Saved data entries
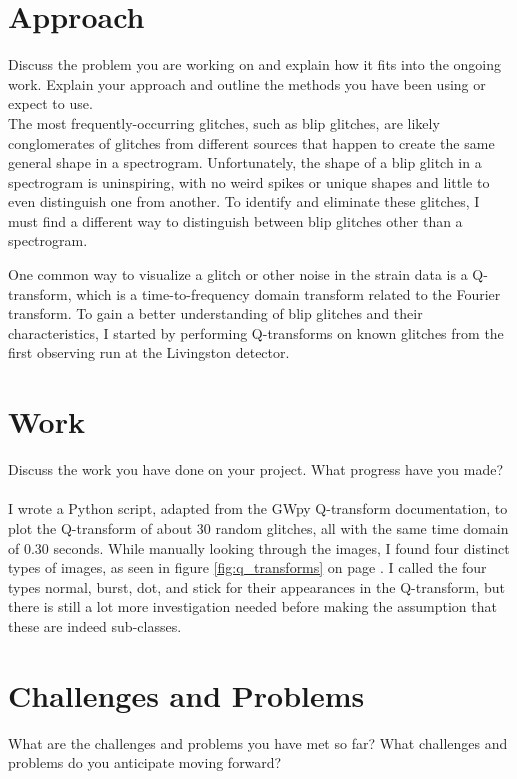 \documentclass[a4paper]{article}
\begin{document}
\section{Approach} Discuss the problem you are working on and explain how it fits into the ongoing work. Explain your approach and outline the methods you have been using or expect to use. ~\\

The most frequently-occurring glitches, such as blip glitches, are likely conglomerates of glitches from different sources that happen to create the same general shape in a spectrogram. Unfortunately, the shape of a blip glitch in a spectrogram is uninspiring, with no weird spikes or unique shapes and little to even distinguish one from another. To identify and eliminate these glitches, I must find a different way to distinguish between blip glitches other than a spectrogram. 

One common way to visualize a glitch or other noise in the strain data is a Q-transform, which is a time-to-frequency domain transform related to the Fourier transform. To gain a better understanding of blip glitches and their characteristics, I started by performing Q-transforms on known glitches from the first observing run at the Livingston detector. 


\section{Work} Discuss the work you have done on your project. What progress have you made? ~\\

I wrote a Python script, adapted from the GWpy Q-transform documentation, to plot the Q-transform of about 30 random glitches, all with the same time domain of 0.30 seconds. While manually looking through the images, I found four distinct types of images, as seen in figure \ref{fig:q_transforms} on page \pageref{fig:q_transforms}. I called the four types normal, burst, dot, and stick for their appearances in the Q-transform, but there is still a lot more investigation needed before making the assumption that these are indeed sub-classes.

\section{Challenges and Problems} What are the challenges and problems you have met so far? What challenges and problems do you anticipate moving forward? ~\\
\end{document}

— Requirement —
Output every entry word for word, but omit the pictures.

— Solution for this task —
 \documentclass[a4paper]{article}
\begin{document}
\section{Approach} Discuss the problem you are working on and explain how it fits into the ongoing work. Explain your approach and outline the methods you have been using or expect to use. ~\\

The most frequently-occurring glitches, such as blip glitches, are likely conglomerates of glitches from different sources that happen to create the same general shape in a spectrogram. Unfortunately, the shape of a blip glitch in a spectrogram is uninspiring, with no weird spikes or unique shapes and little to even distinguish one from another. To identify and eliminate these glitches, I must find a different way to distinguish between blip glitches other than a spectrogram. 

One common way to visualize a glitch or other noise in the strain data is a Q-transform, which is a time-to-frequency domain transform related to the Fourier transform. To gain a better understanding of blip glitches and their characteristics, I started by performing Q-transforms on known glitches from the first observing run at the Livingston detector. 


\section{Work} Discuss the work you have done on your project. What progress have you made? ~\\

I wrote a Python script, adapted from the GWpy Q-transform documentation, to plot the Q-transform of about 30 random glitches, all with the same time domain of 0.30 seconds. While manually looking through the images, I found four distinct types of images, as seen in figure \ref{fig:q_transforms} on page \pageref{fig:q_transforms}. I called the four types normal, burst, dot, and stick for their appearances in the Q-transform, but there is still a lot more investigation needed before making the assumption that these are indeed sub-classes.

\section{Challenges and Problems} What are the challenges and problems you have met so far? What challenges and problems do you anticipate moving forward? ~\\
\end{document}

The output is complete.